● **Assignment**:
Quote only the span from the first line of the entries to the line containing "Tri~Nhu~Do, and Georges~Kaddoum%", both ends kept. Leave every picture out.

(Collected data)
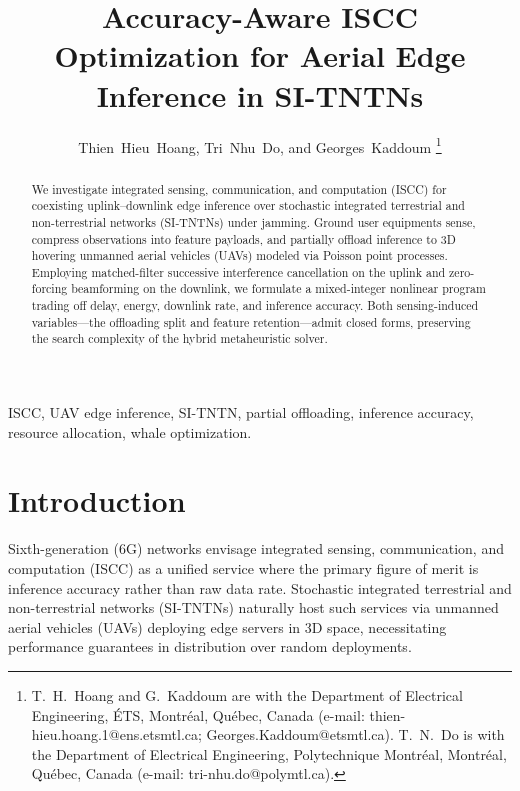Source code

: \documentclass[journal]{IEEEtran}
\begin{document}
\title{Accuracy-Aware ISCC Optimization for Aerial Edge Inference in SI-TNTNs}

\author{Thien~Hieu~Hoang, Tri~Nhu~Do, and Georges~Kaddoum%
\thanks{T.~H.~Hoang and G.~Kaddoum are with the Department of Electrical Engineering, \'{E}TS, Montr\'{e}al, Qu\'{e}bec, Canada (e-mail: \mbox{thien-hieu.hoang.1@ens.etsmtl.ca}; \mbox{Georges.Kaddoum@etsmtl.ca}). T.~N.~Do is with the Department of Electrical Engineering, Polytechnique Montr\'{e}al, Montr\'{e}al, Qu\'{e}bec, Canada (e-mail: \mbox{tri-nhu.do@polymtl.ca}).}}
\maketitle

\begin{abstract}
\color{blue}We investigate integrated sensing, communication, and computation (ISCC) for coexisting uplink--downlink edge inference over stochastic integrated terrestrial and non-terrestrial networks (SI-TNTNs) under jamming. Ground user equipments sense, compress observations into feature payloads, and partially offload inference to 3D hovering unmanned aerial vehicles (UAVs) modeled via Poisson point processes. Employing matched-filter successive interference cancellation on the uplink and zero-forcing beamforming on the downlink, we formulate a mixed-integer nonlinear program trading off delay, energy, downlink rate, and inference accuracy. Both sensing-induced variables---the offloading split and feature retention---admit closed forms, preserving the search complexity of the hybrid metaheuristic solver.
\end{abstract}

\begin{IEEEkeywords}
ISCC, UAV edge inference, SI-TNTN, partial offloading, inference accuracy, resource allocation, whale optimization.
\end{IEEEkeywords}

\section{Introduction}
{\color{blue}Sixth-generation (6G) networks envisage integrated sensing, communication, and computation (ISCC) as a unified service where the primary figure of merit is inference accuracy rather than raw data rate. Stochastic integrated terrestrial and non-terrestrial networks (SI-TNTNs) \cite{meftah2026sitntn} naturally host such services via unmanned aerial vehicles (UAVs) deploying edge servers in 3D space, necessitating performance guarantees in distribution over random deployments.}
\end{document}

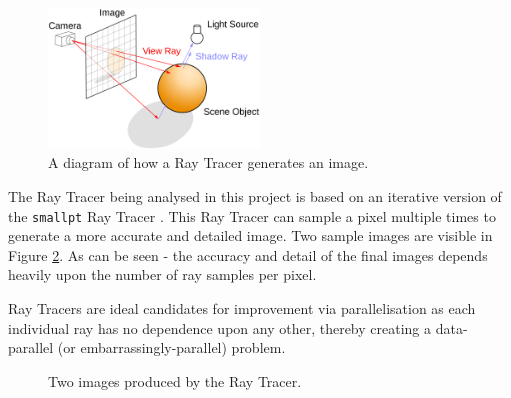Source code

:\documentclass[journal,transmag]{IEEEtran}
\begin{document}
		\begin{figure}[h]
			\centering
			\includegraphics[width = 0.5\textwidth]{raytracerDiagram}
			\caption{A diagram of how a Ray Tracer generates an image.}
			\label{fig_ray_tracer_diagram}
		\end{figure}
	
		The Ray Tracer being analysed in this project is based on an iterative version of the \texttt{smallpt} Ray Tracer \cite{smallptG75:online}. This Ray Tracer can sample a pixel multiple times to generate a more accurate and detailed image. Two sample images are visible in Figure \ref{fig_ray_traced_images}. As can be seen - the accuracy and detail of the final images depends heavily upon the number of ray samples per pixel.
		
		Ray Tracers are ideal candidates for improvement via parallelisation as each individual ray has no dependence upon any other, thereby creating a data-parallel (or embarrassingly-parallel) problem.
		
		\begin{figure}[]
			\centering
			\hfil
			\caption{Two images produced by the Ray Tracer.}
			\label{fig_ray_traced_images}
		\end{figure}
		
\end{document}

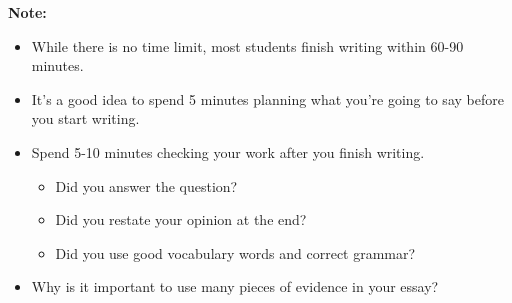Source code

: \documentclass[12pt]{article}
\begin{document}
\vspace{1em}
\begin{tcolorbox}[colframe=black!40, colback=gray!5, 
coltitle=black, colbacktitle=black!20, fonttitle=\bfseries\Large, 
title=Additional Notes, halign title=center, left=5pt, right=5pt, top=5pt, bottom=15pt]
\textbf{Note:}
\begin{itemize}
    \item While there is no time limit, most students finish writing within 60-90 minutes. 
    \item It's a good idea to spend 5 minutes planning what you're going to say before you start writing.
    \item Spend 5-10 minutes checking your work after you finish writing. 
    \begin{itemize}
        \item Did you answer the question?
        \item Did you restate your opinion at the end?
        \item Did you use good vocabulary words and correct grammar?
    \end{itemize}



\end{itemize}
\end{tcolorbox}

\vspace{1em}

\begin{tcolorbox}[colframe=black!60, colback=white, 
coltitle=black, colbacktitle=black!15, fonttitle=\bfseries\Large, 
title=Exit Ticket, halign title=center, left=10pt, right=10pt, top=10pt, bottom=15pt]

\begin{itemize}
    \item Why is it important to use many pieces of evidence in your essay?

    \vspace{2em}
     \underline{\hspace{14.6cm}}  
    \\[0.8cm] \underline{\hspace{14.6cm}}  
    \\[0.8cm] \underline{\hspace{14.6cm}}


\end{itemize}
\end{tcolorbox}
\end{document}
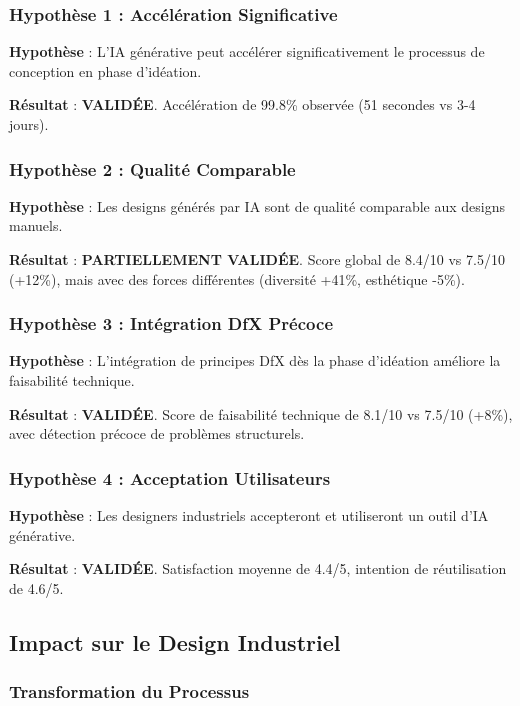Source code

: \subsubsection{Hypothèse 1 : Accélération Significative}

\textbf{Hypothèse} : L'IA générative peut accélérer significativement le processus de conception en phase d'idéation.

\textbf{Résultat} : \textbf{VALIDÉE}. Accélération de 99.8\% observée (51 secondes vs 3-4 jours).

\subsubsection{Hypothèse 2 : Qualité Comparable}

\textbf{Hypothèse} : Les designs générés par IA sont de qualité comparable aux designs manuels.

\textbf{Résultat} : \textbf{PARTIELLEMENT VALIDÉE}. Score global de 8.4/10 vs 7.5/10 (+12\%), mais avec des forces différentes (diversité +41\%, esthétique -5\%).

\subsubsection{Hypothèse 3 : Intégration DfX Précoce}

\textbf{Hypothèse} : L'intégration de principes DfX dès la phase d'idéation améliore la faisabilité technique.

\textbf{Résultat} : \textbf{VALIDÉE}. Score de faisabilité technique de 8.1/10 vs 7.5/10 (+8\%), avec détection précoce de problèmes structurels.

\subsubsection{Hypothèse 4 : Acceptation Utilisateurs}

\textbf{Hypothèse} : Les designers industriels accepteront et utiliseront un outil d'IA générative.

\textbf{Résultat} : \textbf{VALIDÉE}. Satisfaction moyenne de 4.4/5, intention de réutilisation de 4.6/5.

\subsection{Impact sur le Design Industriel}

\subsubsection{Transformation du Processus}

● **Exercise result**:
Source code

: \documentclass[journal]{IEEEtran}
\begin{document}
\title{Accuracy-Aware ISCC Optimization for Aerial Edge Inference in SI-TNTNs}

\author{Thien~Hieu~Hoang, Tri~Nhu~Do, and Georges~Kaddoum%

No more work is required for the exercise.